Data excerpts:

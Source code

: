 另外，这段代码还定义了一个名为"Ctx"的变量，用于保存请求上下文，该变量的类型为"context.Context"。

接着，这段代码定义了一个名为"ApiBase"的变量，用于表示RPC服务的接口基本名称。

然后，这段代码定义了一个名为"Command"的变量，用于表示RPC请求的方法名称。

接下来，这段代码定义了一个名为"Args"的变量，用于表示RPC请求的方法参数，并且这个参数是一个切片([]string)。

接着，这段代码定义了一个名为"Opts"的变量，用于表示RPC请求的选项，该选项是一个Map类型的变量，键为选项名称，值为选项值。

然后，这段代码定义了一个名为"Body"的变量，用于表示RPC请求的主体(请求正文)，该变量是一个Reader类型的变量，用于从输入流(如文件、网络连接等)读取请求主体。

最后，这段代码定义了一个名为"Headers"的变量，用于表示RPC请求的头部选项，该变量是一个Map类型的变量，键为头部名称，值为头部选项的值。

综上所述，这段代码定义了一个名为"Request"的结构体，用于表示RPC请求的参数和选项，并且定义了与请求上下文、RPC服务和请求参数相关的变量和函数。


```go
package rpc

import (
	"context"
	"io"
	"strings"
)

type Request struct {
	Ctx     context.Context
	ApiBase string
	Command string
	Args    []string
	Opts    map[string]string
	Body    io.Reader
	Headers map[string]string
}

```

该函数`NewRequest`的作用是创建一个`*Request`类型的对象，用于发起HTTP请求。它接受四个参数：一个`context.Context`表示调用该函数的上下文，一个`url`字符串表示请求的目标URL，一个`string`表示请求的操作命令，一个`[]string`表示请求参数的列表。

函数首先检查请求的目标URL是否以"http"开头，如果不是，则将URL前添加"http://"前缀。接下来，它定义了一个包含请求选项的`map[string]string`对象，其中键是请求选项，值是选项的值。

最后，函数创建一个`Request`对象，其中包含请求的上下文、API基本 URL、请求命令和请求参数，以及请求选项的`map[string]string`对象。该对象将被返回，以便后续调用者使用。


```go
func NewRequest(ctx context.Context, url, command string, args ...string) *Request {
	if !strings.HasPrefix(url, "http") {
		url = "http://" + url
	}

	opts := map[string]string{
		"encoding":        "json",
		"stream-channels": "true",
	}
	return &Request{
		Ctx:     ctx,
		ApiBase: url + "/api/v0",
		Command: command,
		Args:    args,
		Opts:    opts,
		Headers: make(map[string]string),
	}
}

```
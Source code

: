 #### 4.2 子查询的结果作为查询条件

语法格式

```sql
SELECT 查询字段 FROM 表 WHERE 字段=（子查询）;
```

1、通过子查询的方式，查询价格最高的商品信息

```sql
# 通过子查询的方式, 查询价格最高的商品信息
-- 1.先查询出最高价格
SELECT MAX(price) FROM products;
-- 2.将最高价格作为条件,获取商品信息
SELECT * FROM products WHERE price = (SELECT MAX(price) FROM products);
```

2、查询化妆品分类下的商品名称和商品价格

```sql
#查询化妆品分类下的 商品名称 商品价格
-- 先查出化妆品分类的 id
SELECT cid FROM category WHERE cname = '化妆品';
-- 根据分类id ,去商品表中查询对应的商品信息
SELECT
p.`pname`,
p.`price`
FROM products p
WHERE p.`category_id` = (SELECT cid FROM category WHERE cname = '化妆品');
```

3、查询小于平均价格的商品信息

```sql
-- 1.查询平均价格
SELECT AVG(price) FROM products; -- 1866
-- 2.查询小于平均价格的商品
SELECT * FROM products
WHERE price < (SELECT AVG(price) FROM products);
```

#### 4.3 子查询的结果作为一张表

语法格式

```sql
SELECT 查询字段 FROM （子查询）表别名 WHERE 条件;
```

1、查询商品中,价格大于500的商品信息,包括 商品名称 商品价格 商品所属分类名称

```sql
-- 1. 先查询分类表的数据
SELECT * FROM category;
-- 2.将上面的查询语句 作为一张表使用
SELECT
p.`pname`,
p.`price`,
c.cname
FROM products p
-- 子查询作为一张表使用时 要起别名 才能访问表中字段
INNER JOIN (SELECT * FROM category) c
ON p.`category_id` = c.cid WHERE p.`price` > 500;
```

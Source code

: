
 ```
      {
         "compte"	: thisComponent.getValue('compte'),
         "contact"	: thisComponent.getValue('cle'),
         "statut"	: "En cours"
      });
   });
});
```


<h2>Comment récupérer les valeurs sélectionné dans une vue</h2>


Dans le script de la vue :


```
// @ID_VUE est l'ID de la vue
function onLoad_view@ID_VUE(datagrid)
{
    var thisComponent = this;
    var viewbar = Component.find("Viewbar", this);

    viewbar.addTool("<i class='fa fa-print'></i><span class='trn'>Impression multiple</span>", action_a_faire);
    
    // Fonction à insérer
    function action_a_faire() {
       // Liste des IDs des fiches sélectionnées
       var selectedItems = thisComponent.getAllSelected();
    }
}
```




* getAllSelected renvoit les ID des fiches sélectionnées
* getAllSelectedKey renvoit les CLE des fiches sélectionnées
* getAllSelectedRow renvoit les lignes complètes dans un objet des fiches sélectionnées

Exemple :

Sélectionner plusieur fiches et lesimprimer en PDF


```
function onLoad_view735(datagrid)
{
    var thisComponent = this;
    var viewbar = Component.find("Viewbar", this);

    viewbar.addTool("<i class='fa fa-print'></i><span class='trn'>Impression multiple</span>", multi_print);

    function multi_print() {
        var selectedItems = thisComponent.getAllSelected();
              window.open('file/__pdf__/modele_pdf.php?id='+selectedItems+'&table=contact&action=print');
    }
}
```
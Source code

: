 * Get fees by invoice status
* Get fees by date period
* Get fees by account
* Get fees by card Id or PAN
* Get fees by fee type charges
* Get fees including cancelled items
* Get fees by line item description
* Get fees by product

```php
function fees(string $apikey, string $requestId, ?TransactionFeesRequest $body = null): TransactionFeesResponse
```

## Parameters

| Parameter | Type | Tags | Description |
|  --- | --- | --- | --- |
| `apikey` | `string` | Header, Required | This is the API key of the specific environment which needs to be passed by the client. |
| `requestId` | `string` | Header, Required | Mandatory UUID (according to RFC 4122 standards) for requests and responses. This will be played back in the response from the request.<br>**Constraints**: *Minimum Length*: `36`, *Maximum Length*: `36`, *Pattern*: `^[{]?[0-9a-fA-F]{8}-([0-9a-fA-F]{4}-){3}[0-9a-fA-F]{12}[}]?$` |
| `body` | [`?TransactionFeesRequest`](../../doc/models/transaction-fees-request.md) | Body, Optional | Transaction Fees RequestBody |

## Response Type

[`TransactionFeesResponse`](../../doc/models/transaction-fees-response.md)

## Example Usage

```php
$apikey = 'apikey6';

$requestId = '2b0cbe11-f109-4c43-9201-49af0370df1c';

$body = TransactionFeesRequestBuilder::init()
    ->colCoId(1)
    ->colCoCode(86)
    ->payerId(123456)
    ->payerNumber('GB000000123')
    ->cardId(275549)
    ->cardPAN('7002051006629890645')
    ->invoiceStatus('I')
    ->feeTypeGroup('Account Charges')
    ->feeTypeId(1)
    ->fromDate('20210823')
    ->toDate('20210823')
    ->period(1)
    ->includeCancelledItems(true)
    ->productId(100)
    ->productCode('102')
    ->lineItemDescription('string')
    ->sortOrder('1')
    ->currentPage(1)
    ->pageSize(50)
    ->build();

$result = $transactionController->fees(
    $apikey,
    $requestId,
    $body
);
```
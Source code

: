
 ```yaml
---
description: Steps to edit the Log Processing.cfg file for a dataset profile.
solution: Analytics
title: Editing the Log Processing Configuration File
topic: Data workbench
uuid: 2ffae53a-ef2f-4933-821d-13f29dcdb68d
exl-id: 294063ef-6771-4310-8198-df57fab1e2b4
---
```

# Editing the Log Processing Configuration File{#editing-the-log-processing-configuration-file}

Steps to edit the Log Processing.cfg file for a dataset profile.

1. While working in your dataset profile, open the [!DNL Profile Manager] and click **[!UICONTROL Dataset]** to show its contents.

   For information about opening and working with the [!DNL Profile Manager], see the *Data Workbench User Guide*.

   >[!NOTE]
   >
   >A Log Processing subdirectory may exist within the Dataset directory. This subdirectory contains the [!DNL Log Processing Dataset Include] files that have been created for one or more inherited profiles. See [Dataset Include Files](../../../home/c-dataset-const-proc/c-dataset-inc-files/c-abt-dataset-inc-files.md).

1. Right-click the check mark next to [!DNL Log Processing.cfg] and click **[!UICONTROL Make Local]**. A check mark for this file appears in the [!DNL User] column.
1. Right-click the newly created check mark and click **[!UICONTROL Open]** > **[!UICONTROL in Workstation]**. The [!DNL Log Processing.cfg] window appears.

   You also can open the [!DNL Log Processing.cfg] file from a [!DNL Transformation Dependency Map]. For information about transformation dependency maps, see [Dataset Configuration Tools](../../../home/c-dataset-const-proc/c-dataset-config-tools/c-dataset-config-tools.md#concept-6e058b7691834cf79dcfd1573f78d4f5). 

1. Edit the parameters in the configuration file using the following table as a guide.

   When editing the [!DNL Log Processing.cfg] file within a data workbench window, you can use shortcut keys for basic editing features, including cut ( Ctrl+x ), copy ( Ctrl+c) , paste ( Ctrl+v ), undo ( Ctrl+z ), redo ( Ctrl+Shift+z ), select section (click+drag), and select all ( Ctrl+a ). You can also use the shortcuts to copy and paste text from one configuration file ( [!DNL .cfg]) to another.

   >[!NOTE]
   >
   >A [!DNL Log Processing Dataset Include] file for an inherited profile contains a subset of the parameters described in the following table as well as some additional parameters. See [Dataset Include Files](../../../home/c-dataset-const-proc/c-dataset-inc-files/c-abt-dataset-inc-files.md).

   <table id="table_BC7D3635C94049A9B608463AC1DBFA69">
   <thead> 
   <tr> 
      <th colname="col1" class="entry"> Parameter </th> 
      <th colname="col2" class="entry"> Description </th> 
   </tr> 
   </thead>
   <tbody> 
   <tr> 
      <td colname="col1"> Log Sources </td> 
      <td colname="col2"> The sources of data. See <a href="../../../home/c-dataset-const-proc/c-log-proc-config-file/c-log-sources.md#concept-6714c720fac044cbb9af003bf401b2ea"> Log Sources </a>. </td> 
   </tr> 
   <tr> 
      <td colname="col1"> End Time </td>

◆ Problem
Of the records above, copy each line that includes "User".

◆ Response to this exercise
   For information about opening and working with the [!DNL Profile Manager], see the *Data Workbench User Guide*.
1. Right-click the check mark next to [!DNL Log Processing.cfg] and click **[!UICONTROL Make Local]**. A check mark for this file appears in the [!DNL User] column.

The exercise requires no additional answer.